A RIB with a CSM collar is much less susceptible to UV light degradation and can be left uncovered for the season, which makes access and usage easier. A PVC inflatable should be stored in a shaded area with plenty of ventilation. Heat and humidity can weaken the chemical bonds of PVC glue, and sunlight can cause colors to fade. Regardless of
the hull material, what makes a boat a RIB is the collar surrounding a solid hull.

Some inflatables are known as “roll-ups,” meaning the bottom is either fabric or air-filled— i.e., not rigid—and, technically, not a RIB. RIBs can be built with single hulls, double hulls and double hulls with bow lockers. Double hulls offer a hard deck liner so it’s easy to stand up in a RIB, while a single hull’s interior follows the concave contour of the hull bottom.

The air-filled tubes will sometimes need a boost; a hand or foot pump included by the manufacturer will easily do the job. Operating your RIB when the tubes are under-inflated is not recommended and can cause the tubes to flex, resulting in stress on the joints. The tubes should feel tight to the touch, with a bit of a flex from the pressure of a finger. Using a hand pump, it is difficult to over-inflate the tubes, but the biggest mistake people make is not inflating the tubes enough.

A sharp knife, dock nail or other pointy object can puncture a RIB’s air tube and cause a problem, but it’s very unlikely you will sink. That’s because the outer inflatable tubes are chambered off, so the whole boat doesn’t lose air and buoyancy in case of a perforation. In addition, the fiberglass hull also provides flotation.  “If you do tear up the tube, we have creative ways to make the repair,” Gillette says. “We can do a special pattern, or make it a panel patch and even add the same on the other side to match. We can also add special handles or make it a different color.”

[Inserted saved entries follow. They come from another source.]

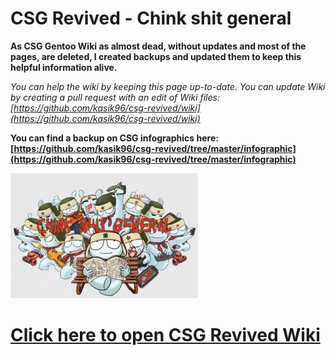 CSG Revived - Chink shit general
==================

**As CSG Gentoo Wiki as almost dead, without updates and most of the pages, are deleted, I created backups and updated them to keep this helpful information alive.**

_You can help the wiki by keeping this page up-to-date._
_You can update Wiki by creating a pull request with an edit of Wiki files: [https://github.com/kasik96/csg-revived/wiki](https://github.com/kasik96/csg-revived/wiki)_

**You can find a backup on CSG infographics here: [https://github.com/kasik96/csg-revived/tree/master/infographic](https://github.com/kasik96/csg-revived/tree/master/infographic)**

![CSG 4chan image](https://raw.githubusercontent.com/kasik96/csg-revived/master/images/Home/300px-Chink_Shit_General_Banner.png)

# [Click here to open CSG Revived Wiki](https://github.com/kasik96/csg-revived/wiki)
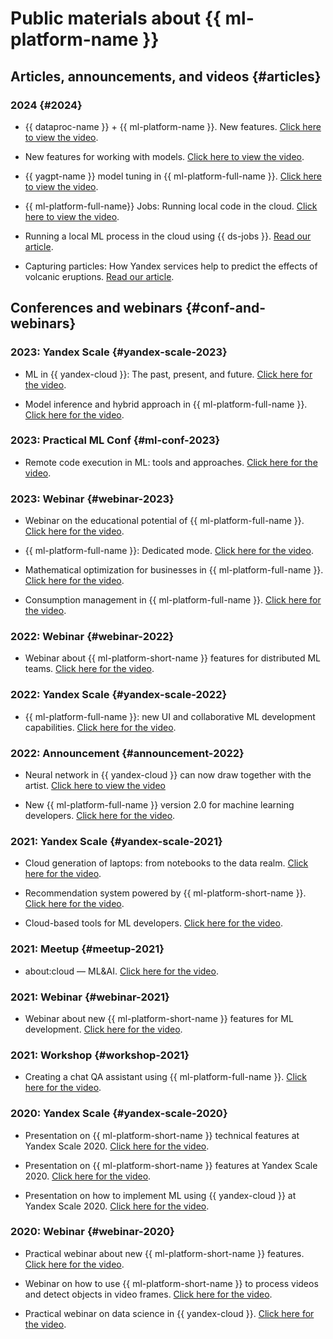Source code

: 
# Public materials about {{ ml-platform-name }}

## Articles, announcements, and videos {#articles}

### 2024 {#2024}

* {{ dataproc-name }} + {{ ml-platform-name }}. New features. [Click here to view the video](https://www.youtube.com/watch?v=H97HZ4ja1-4).

* New features for working with models. [Click here to view the video](https://www.youtube.com/watch?v=3W5ePOLQg64).

* {{ yagpt-name }} model tuning in {{ ml-platform-full-name }}. [Click here to view the video](https://www.youtube.com/watch?v=hGrH0Shovtk).

* {{ ml-platform-full-name}} Jobs: Running local code in the cloud. [Click here to view the video](https://www.youtube.com/watch?v=As9b73RORTk).

* Running a local ML process in the cloud using {{ ds-jobs }}. [Read our article](https://habr.com/ru/companies/yandex_cloud_and_infra/articles/788872/).

* Capturing particles: How Yandex services help to predict the effects of volcanic eruptions. [Read our article](https://habr.com/ru/companies/yandex/articles/794883/).

## Conferences and webinars {#conf-and-webinars}

### 2023: Yandex Scale {#yandex-scale-2023}

* ML in {{ yandex-cloud }}: The past, present, and future. [Click here for the video](https://www.youtube.com/watch?v=90jIHP2F-zA).

* Model inference and hybrid approach in {{ ml-platform-full-name }}. [Click here for the video](https://www.youtube.com/watch?v=8asQwGQdr0w).

### 2023: Practical ML Conf {#ml-conf-2023}

* Remote code execution in ML: tools and approaches. [Click here for the video](https://youtu.be/iWnh2Da1RG4?si=R26ZdYqwqqQrv8rR).

### 2023: Webinar {#webinar-2023}

* Webinar on the educational potential of {{ ml-platform-full-name }}. [Click here for the video](https://www.youtube.com/watch?v=pRTKbG-kaUg).

* {{ ml-platform-full-name }}: Dedicated mode. [Click here for the video](https://www.youtube.com/watch?v=U4rxkHKqm2U).

* Mathematical optimization for businesses in {{ ml-platform-full-name }}. [Click here for the video](https://www.youtube.com/watch?v=fOzDMNAGQXw).

* Consumption management in {{ ml-platform-full-name }}. [Click here for the video](https://www.youtube.com/watch?v=NmF2L3hF7Xk).

### 2022: Webinar {#webinar-2022}

* Webinar about {{ ml-platform-short-name }} features for distributed ML teams. [Click here for the video](https://youtu.be/xM0qdz5wJdE).

### 2022: Yandex Scale {#yandex-scale-2022}

* {{ ml-platform-full-name }}: new UI and collaborative ML development capabilities. [Click here for the video](https://youtu.be/xzEW5g7WVd4).

### 2022: Announcement {#announcement-2022}

* Neural network in {{ yandex-cloud }} can now draw together with the artist. [Click here to view the video](https://youtu.be/eDfMYlQv5_4)

* New {{ ml-platform-full-name }} version 2.0 for machine learning developers. [Click here for the video](https://youtu.be/Mhjkh386Ajw).

### 2021: Yandex Scale {#yandex-scale-2021}

* Cloud generation of laptops: from notebooks to the data realm. [Click here for the video](https://youtu.be/vKLqfcKXRo8).

* Recommendation system powered by {{ ml-platform-short-name }}. [Click here for the video](https://youtu.be/oavkOOJMVK8).

* Cloud-based tools for ML developers. [Click here for the video](https://youtu.be/euqmLppB4f0).

### 2021: Meetup {#meetup-2021}

* about:cloud — ML&AI. [Click here for the video](https://youtu.be/qWO2P0Mc_Bc).

### 2021: Webinar {#webinar-2021}

* Webinar about new {{ ml-platform-short-name }} features for ML development. [Click here for the video](https://youtu.be/udZcoKwb6aM).

### 2021: Workshop {#workshop-2021}

* Creating a chat QA assistant using {{ ml-platform-full-name }}. [Click here for the video](https://youtu.be/fHQAT6rYO7c).

### 2020: Yandex Scale {#yandex-scale-2020}

* Presentation on {{ ml-platform-short-name }} technical features at Yandex Scale 2020. [Click here for the video](https://youtu.be/5y2-x9GcITs).

* Presentation on {{ ml-platform-short-name }} features at Yandex Scale 2020. [Click here for the video](https://youtu.be/MtXpZ4RZAjk).

* Presentation on how to implement ML using {{ yandex-cloud }} at Yandex Scale 2020. [Click here for the video](https://youtu.be/MxuABVNZV38).

### 2020: Webinar {#webinar-2020}

* Practical webinar about new {{ ml-platform-short-name }} features. [Click here for the video](https://youtu.be/70lIkTJjAZU).

* Webinar on how to use {{ ml-platform-short-name }} to process videos and detect objects in video frames. [Click here for the video](https://youtu.be/55qc9YHbVwE).

* Practical webinar on data science in {{ yandex-cloud }}. [Click here for the video](https://youtu.be/5o5OJOwDfaU).
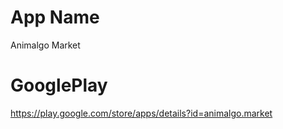 # App Name
Animalgo Market
# GooglePlay
https://play.google.com/store/apps/details?id=animalgo.market

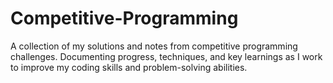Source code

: # Competitive-Programming
A collection of my solutions and notes from competitive programming challenges. Documenting progress, techniques, and key learnings as I work to improve my coding skills and problem-solving abilities.
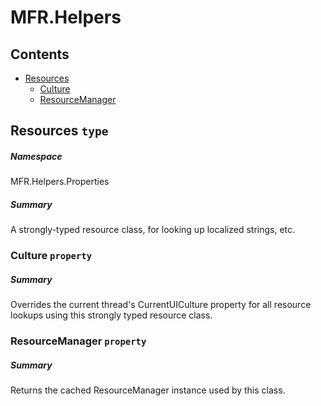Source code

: <a name='assembly'></a>
# MFR.Helpers

## Contents

- [Resources](#T-MFR-Objects-Helpers-Properties-Resources 'MFR.Helpers.Properties.Resources')
  - [Culture](#P-MFR-Objects-Helpers-Properties-Resources-Culture 'MFR.Helpers.Properties.Resources.Culture')
  - [ResourceManager](#P-MFR-Objects-Helpers-Properties-Resources-ResourceManager 'MFR.Helpers.Properties.Resources.ResourceManager')

<a name='T-MFR-Objects-Helpers-Properties-Resources'></a>
## Resources `type`

##### Namespace

MFR.Helpers.Properties

##### Summary

A strongly-typed resource class, for looking up localized strings, etc.

<a name='P-MFR-Objects-Helpers-Properties-Resources-Culture'></a>
### Culture `property`

##### Summary

Overrides the current thread's CurrentUICulture property for all
  resource lookups using this strongly typed resource class.

<a name='P-MFR-Objects-Helpers-Properties-Resources-ResourceManager'></a>
### ResourceManager `property`

##### Summary

Returns the cached ResourceManager instance used by this class.
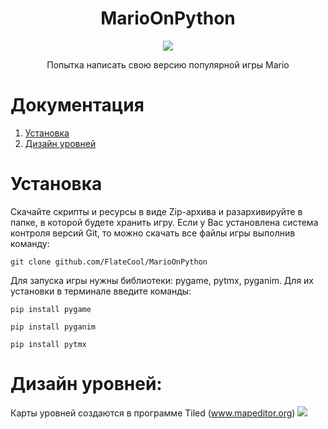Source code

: <div align="center">

# MarioOnPython
<img src="https://drive.google.com/uc?id=12Mu-TJ2JPKRQrizD7yxV7S_-pXlDwEtx">

Попытка написать свою версию популярной игры Mario

</div>


Документация
===============================================================================
1. [Установка](#installation)
2. [Дизайн уровней](#level-design)


Установка
===============================================================================
Скачайте скрипты и ресурсы в виде Zip-архива и разархивируйте в папке, в которой будете хранить игру. 
Если у Вас установлена система контроля версий Git, то можно скачать все файлы игры выполнив команду:    

    git clone github.com/FlateCool/MarioOnPython   

Для запуска игры нужны библиотеки: pygame, pytmx, pyganim. Для их установки в терминале введите команды:

    pip install pygame
    
    pip install pyganim
    
    pip install pytmx
    
Дизайн уровней:
===============================================================================
Карты уровней создаются в программе Tiled (www.mapeditor.org)
<img src="https://www.mapeditor.org/img/tiled-logo-header.png">








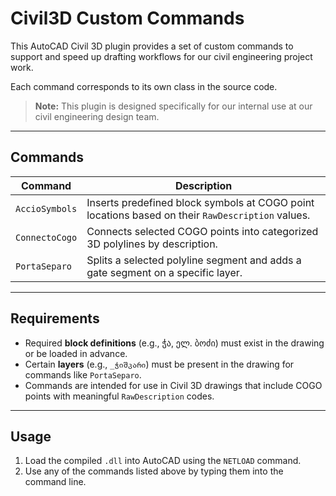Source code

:﻿# Civil3D Custom Commands

This AutoCAD Civil 3D plugin provides a set of custom commands to support and speed up drafting workflows for our civil engineering project work.

Each command corresponds to its own class in the source code.

> **Note:** This plugin is designed specifically for our internal use at our civil engineering design team.

---

## Commands

| Command        | Description                                                                 |
|----------------|-----------------------------------------------------------------------------|
| `AccioSymbols` | Inserts predefined block symbols at COGO point locations based on their `RawDescription` values. |
| `ConnectoCogo` | Connects selected COGO points into categorized 3D polylines by description. |
| `PortaSeparo`  | Splits a selected polyline segment and adds a gate segment on a specific layer. |

---

## Requirements

- Required **block definitions** (e.g., ჭა, ელ. ბოძი) must exist in the drawing or be loaded in advance.
- Certain **layers** (e.g., `_ჭიშკარი`) must be present in the drawing for commands like `PortaSeparo`.
- Commands are intended for use in Civil 3D drawings that include COGO points with meaningful `RawDescription` codes.

---

## Usage

1. Load the compiled `.dll` into AutoCAD using the `NETLOAD` command.
2. Use any of the commands listed above by typing them into the command line.
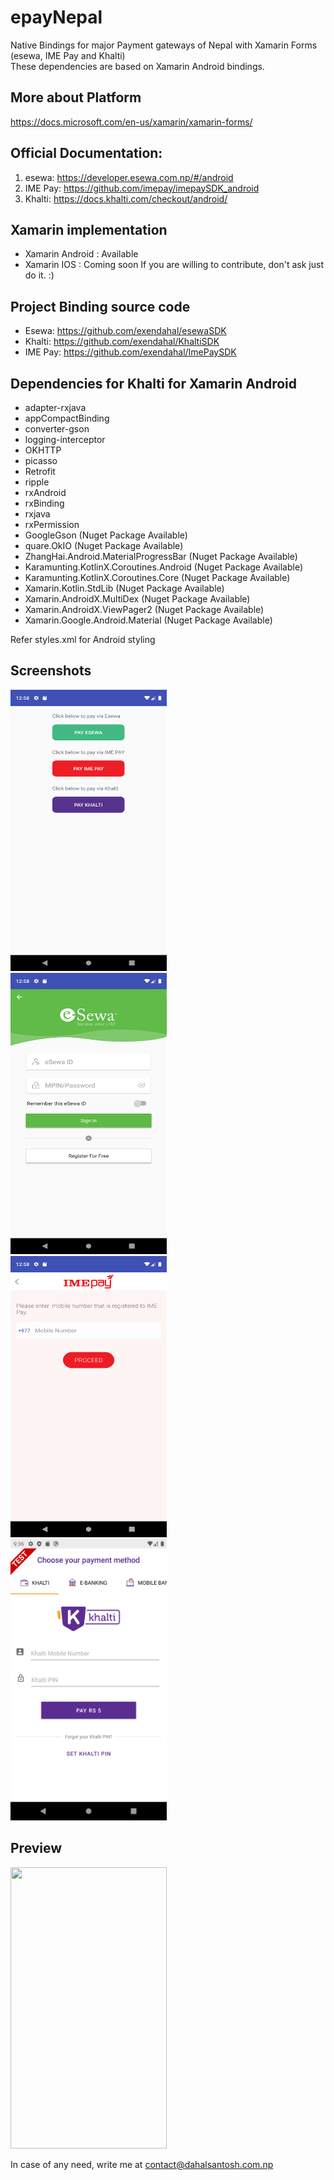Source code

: # epayNepal
Native Bindings for major Payment gateways of Nepal with Xamarin Forms (esewa, IME Pay and Khalti)</br>
These dependencies are based on Xamarin Android bindings. 

## More about Platform
https://docs.microsoft.com/en-us/xamarin/xamarin-forms/

## Official Documentation:
1) esewa: https://developer.esewa.com.np/#/android
2) IME Pay: https://github.com/imepay/imepaySDK_android
3) Khalti: https://docs.khalti.com/checkout/android/

## Xamarin implementation 
* Xamarin Android : Available</br> 
* Xamarin IOS : Coming soon
If you are willing to contribute, don't ask just do it. :)

## Project Binding source code
* Esewa: https://github.com/exendahal/esewaSDK </br>
* Khalti: https://github.com/exendahal/KhaltiSDK </br>
* IME Pay: https://github.com/exendahal/ImePaySDK

## Dependencies for Khalti for Xamarin Android
* adapter-rxjava
* appCompactBinding
* converter-gson
* logging-interceptor
* OKHTTP
* picasso
* Retrofit
* ripple
* rxAndroid
* rxBinding
* rxjava
* rxPermission
* GoogleGson (Nuget Package Available)
* quare.OkIO (Nuget Package Available)
* ZhangHai.Android.MaterialProgressBar (Nuget Package Available)
* Karamunting.KotlinX.Coroutines.Android (Nuget Package Available)
* Karamunting.KotlinX.Coroutines.Core (Nuget Package Available)
* Xamarin.Kotlin.StdLib (Nuget Package Available)
* Xamarin.AndroidX.MultiDex (Nuget Package Available)
* Xamarin.AndroidX.ViewPager2 (Nuget Package Available)
* Xamarin.Google.Android.Material (Nuget Package Available)

 Refer styles.xml for Android styling </br>

## Screenshots
<img  src="Screenshots/home.png" width="250" height="450"></br>
<img  src="Screenshots/esewa.png" width="250" height="450"> &nbsp;&nbsp;&nbsp; <img src="Screenshots/imepay.png" width="250" height="450"> &nbsp;&nbsp;&nbsp; <img src="Screenshots/khalti.png" width="250" height="450"> <br>

## Preview
<img  src="Screenshots/preview.gif" width="250" height="450"></br>

In case of any need, write me at contact@dahalsantosh.com.np 

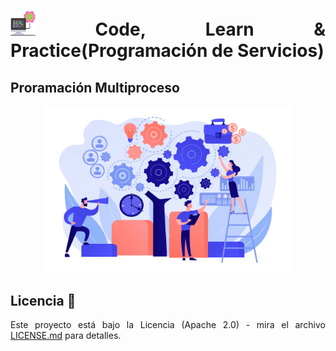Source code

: <div align="justify">

# <img src=../../../images/computer.png width="40"> Code, Learn & Practice(Programación de Servicios)

## Proramación Multiproceso

<div align="center">

<img src=images/procesos.png width="400">

</div>

## Licencia 📄

Este proyecto está bajo la Licencia (Apache 2.0) - mira el archivo [LICENSE.md]([../../../LICENSE.md](https://github.com/jpexposito/code-learn-practice/blob/main/LICENSE)) para detalles.

</div>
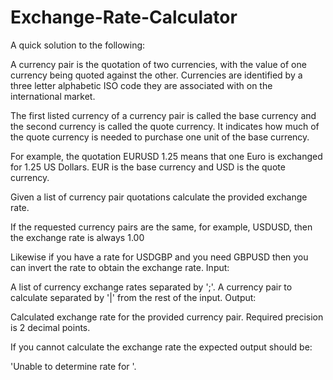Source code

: # Exchange-Rate-Calculator
A quick solution to the following:

A currency pair is the quotation of two currencies, with the value of one currency being quoted against the other. Currencies are identified by a three letter alphabetic ISO code they are associated with on the international market.

The first listed currency of a currency pair is called the base currency and the second currency is called the quote currency. It indicates how much of the quote currency is needed to purchase one unit of the base currency.

For example, the quotation EURUSD 1.25 means that one Euro is exchanged for 1.25 US Dollars. EUR is the base currency and USD is the quote currency.

Given a list of currency pair quotations calculate the provided exchange rate.

If the requested currency pairs are the same, for example, USDUSD, then the exchange rate is always 1.00

Likewise if you have a rate for USDGBP and you need GBPUSD then you can invert the rate to obtain the exchange rate.
Input:

A list of currency exchange rates separated by ';'. A currency pair to calculate separated by '|' from the rest of the input.
Output:

Calculated exchange rate for the provided currency pair. Required precision is 2 decimal points.

If you cannot calculate the exchange rate the expected output should be:

'Unable to determine rate for <currency pair>'.
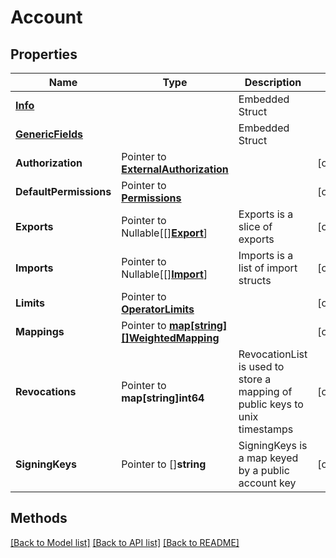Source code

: # Account

## Properties

Name | Type | Description | Notes
------------ | ------------- | ------------- | -------------
 | [**Info**](Info.md) |   | Embedded Struct
 | [**GenericFields**](GenericFields.md) |   | Embedded Struct
**Authorization** | Pointer to [**ExternalAuthorization**](ExternalAuthorization.md) |  | [optional] 
**DefaultPermissions** | Pointer to [**Permissions**](Permissions.md) |  | [optional] 
**Exports** | Pointer to Nullable[[][**Export**](Export.md)] | Exports is a slice of exports | [optional] 
**Imports** | Pointer to Nullable[[][**Import**](Import.md)] | Imports is a list of import structs | [optional] 
**Limits** | Pointer to [**OperatorLimits**](OperatorLimits.md) |  | [optional] 
**Mappings** | Pointer to [**map[string][]WeightedMapping**](WeightedMapping.md) |  | [optional] 
**Revocations** | Pointer to **map[string]int64** | RevocationList is used to store a mapping of public keys to unix timestamps | [optional] 
**SigningKeys** | Pointer to []**string** | SigningKeys is a map keyed by a public account key | [optional] 

## Methods


[[Back to Model list]](../README.md#documentation-for-models) [[Back to API list]](../README.md#documentation-for-api-endpoints) [[Back to README]](../README.md)


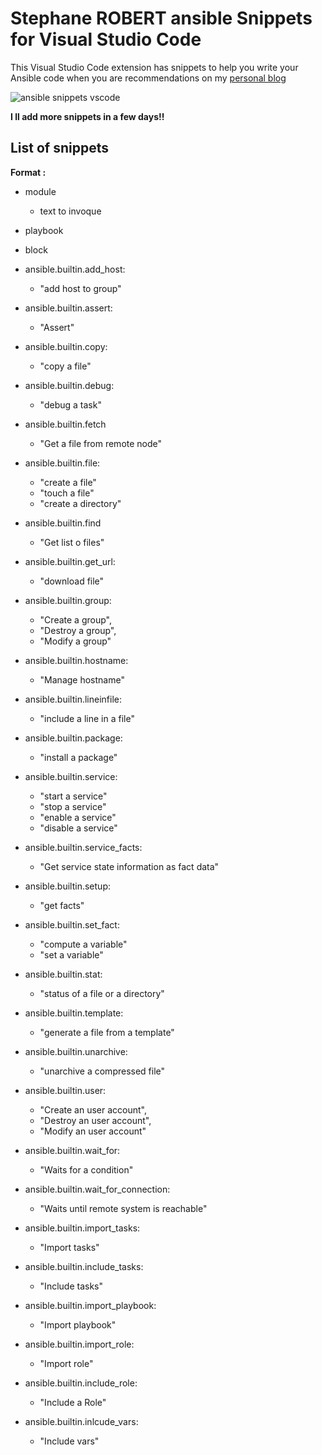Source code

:# Stephane ROBERT ansible Snippets for Visual Studio Code

This Visual Studio Code extension has snippets to help you write your Ansible
code when you are recommendations on my [personal blog](https://blog.stephane-robert.info/)

![ansible snippets vscode](https://github.com/stephrobert/ansible-snippets/raw/main/img/sr-ansible-snippet.gif)

**I ll add more snippets in a few days!!**

## List of snippets

**Format :**

* module
  * text to invoque

* playbook
* block
* ansible.builtin.add_host:
  * "add host to group"
* ansible.builtin.assert:
  * "Assert"
* ansible.builtin.copy:
  * "copy a file"
* ansible.builtin.debug:
  * "debug a task"
* ansible.builtin.fetch
  * "Get a file from remote node"
* ansible.builtin.file:
  * "create a file"
  * "touch a file"
  * "create a directory"
* ansible.builtin.find
  * "Get list o files"
* ansible.builtin.get_url:
  * "download file"
* ansible.builtin.group:
  * "Create a group",
  * "Destroy a group",
  * "Modify a group"
* ansible.builtin.hostname:
  * "Manage hostname"
* ansible.builtin.lineinfile:
  * "include a line in a file"
* ansible.builtin.package:
  * "install a package"
* ansible.builtin.service:
  * "start a service"
  * "stop a service"
  * "enable a service"
  * "disable a service"
* ansible.builtin.service_facts:
  * "Get service state information as fact data"
* ansible.builtin.setup:
  * "get facts"
* ansible.builtin.set_fact:
  * "compute a variable"
  * "set a variable"
* ansible.builtin.stat:
  * "status of a file or a directory"
* ansible.builtin.template:
  * "generate a file from a template"
* ansible.builtin.unarchive:
  * "unarchive a compressed file"
* ansible.builtin.user:
  * "Create an user account",
  * "Destroy an user account",
  * "Modify an user account"
* ansible.builtin.wait_for:
  * "Waits for a condition"
* ansible.builtin.wait_for_connection:
  * "Waits until remote system is reachable"
* ansible.builtin.import_tasks:
  * "Import tasks"
* ansible.builtin.include_tasks:
  * "Include tasks"
* ansible.builtin.import_playbook:
  * "Import playbook"
* ansible.builtin.import_role:
  * "Import role"
* ansible.builtin.include_role:
  * "Include a Role"
* ansible.builtin.inlcude_vars:
  * "Include vars"
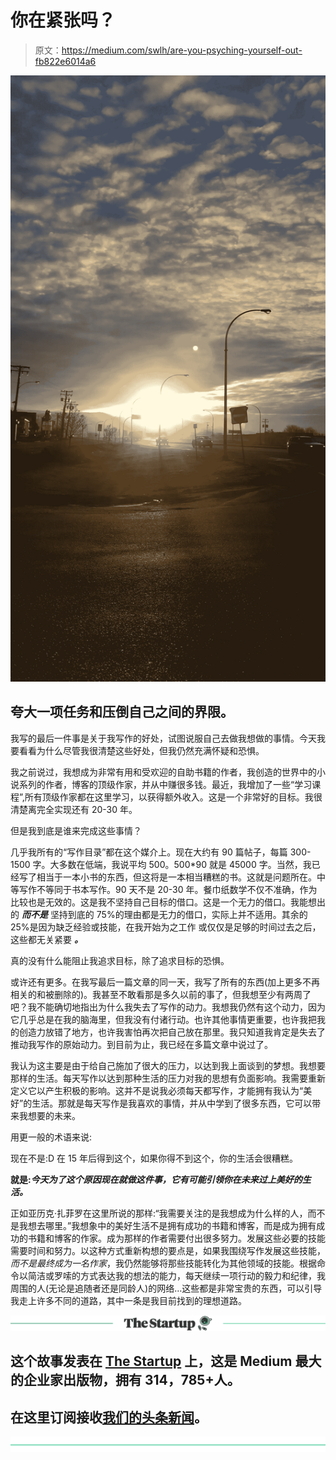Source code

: # 你在紧张吗？

> 原文：<https://medium.com/swlh/are-you-psyching-yourself-out-fb822e6014a6>

![](img/3ef0bc23598b75fa47a8d2dedba1c83b.png)

## 夸大一项任务和压倒自己之间的界限。

我写的最后一件事是关于我写作的好处，试图说服自己去做我想做的事情。今天我要看看为什么尽管我很清楚这些好处，但我仍然充满怀疑和恐惧。

我之前说过，我想成为非常有用和受欢迎的自助书籍的作者，我创造的世界中的小说系列的作者，博客的顶级作家，并从中赚很多钱。最近，我增加了一些“学习课程”,所有顶级作家都在这里学习，以获得额外收入。这是一个非常好的目标。我很清楚离完全实现还有 20-30 年。

但是我到底是谁来完成这些事情？

几乎我所有的“写作目录”都在这个媒介上。现在大约有 90 篇帖子，每篇 300-1500 字。大多数在低端，我说平均 500。500*90 就是 45000 字。当然，我已经写了相当于一本小书的东西，但这将是一本相当糟糕的书。这就是问题所在。中等写作不等同于书本写作。90 天不是 20-30 年。餐巾纸数学不仅不准确，作为比较也是无效的。这是我不坚持自己目标的借口。这是一个无力的借口。我能想出的 ***而不是*** 坚持到底的 75%的理由都是无力的借口，实际上并不适用。其余的 25%是因为缺乏经验或技能，在我开始为之工作 或仅仅是足够的时间过去之后，这些都无关紧要 ***。***

真的没有什么能阻止我追求目标，除了追求目标的恐惧。

或许还有更多。在我写最后一篇文章的同一天，我写了所有的东西(加上更多不再相关的和被删除的)。我甚至不敢看那是多久以前的事了，但我想至少有两周了吧？我不能确切地指出为什么我失去了写作的动力。我想我仍然有这个动力，因为它几乎总是在我的脑海里，但我没有付诸行动。也许其他事情更重要，也许我把我的创造力放错了地方，也许我害怕再次把自己放在那里。我只知道我肯定是失去了推动我写作的原始动力。到目前为止，我已经在多篇文章中说过了。

我认为这主要是由于给自己施加了很大的压力，以达到我上面谈到的梦想。我想要那样的生活。每天写作以达到那种生活的压力对我的思想有负面影响。我需要重新定义它以产生积极的影响。这并不是说我必须每天都写作，才能拥有我认为“美好”的生活。那就是每天写作是我喜欢的事情，并从中学到了很多东西，它可以带来我想要的未来。

用更一般的术语来说:

现在不是:D 在 15 年后得到这个，如果你得不到这个，你的生活会很糟糕。

**就是:*今天为了这个原因现在就做这件事，它有可能引领你在未来过上美好的生活。***

正如亚历克·扎菲罗在这里所说的那样:“我需要关注的是我想成为什么样的人，而不是我想去哪里。”我想象中的美好生活不是拥有成功的书籍和博客，而是成为拥有成功的书籍和博客的作家。成为那样的作者需要付出很多努力。发展这些必要的技能需要时间和努力。以这种方式重新构想的要点是，如果我围绕写作发展这些技能，*而不是最终成为一名作家*，我仍然能够将那些技能转化为其他领域的技能。根据命令以简洁或罗嗦的方式表达我的想法的能力，每天继续一项行动的毅力和纪律，我周围的人(无论是追随者还是同龄人)的网络…这些都是非常宝贵的东西，可以引导我走上许多不同的道路，其中一条是我目前找到的理想道路。

[![](img/308a8d84fb9b2fab43d66c117fcc4bb4.png)](https://medium.com/swlh)

## 这个故事发表在 [The Startup](https://medium.com/swlh) 上，这是 Medium 最大的企业家出版物，拥有 314，785+人。

## 在这里订阅接收[我们的头条新闻](http://growthsupply.com/the-startup-newsletter/)。

[![](img/b0164736ea17a63403e660de5dedf91a.png)](https://medium.com/swlh)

Do-it-yourselfers can accomplish maintenance tasks such as cleaning and covering the RIB, but when it comes to a major project in RIB repair like replacing the inflatable tube, it’s time for a professional. “The cost for a new tube around the fiberglass hull is about $400 to $450 per foot,” Gillette says. “We help the customer calculate if it’s worth it. For a 10-footer, it might be better to just buy a new boat, while for an 18-footer, a new tube makes sense.”

Once you decide on a new tube, options such as extra handles and pockets can be added, and there are a variety of collar colors from which to choose. Gillette and his team specialize in customizing the tubes for clients. “A big thing when doing a new tube for a tender is matching the color of the yacht,” Gillette says. “That’s where we get really creative, and it’s a way for the owner to have their RIB really stand out.”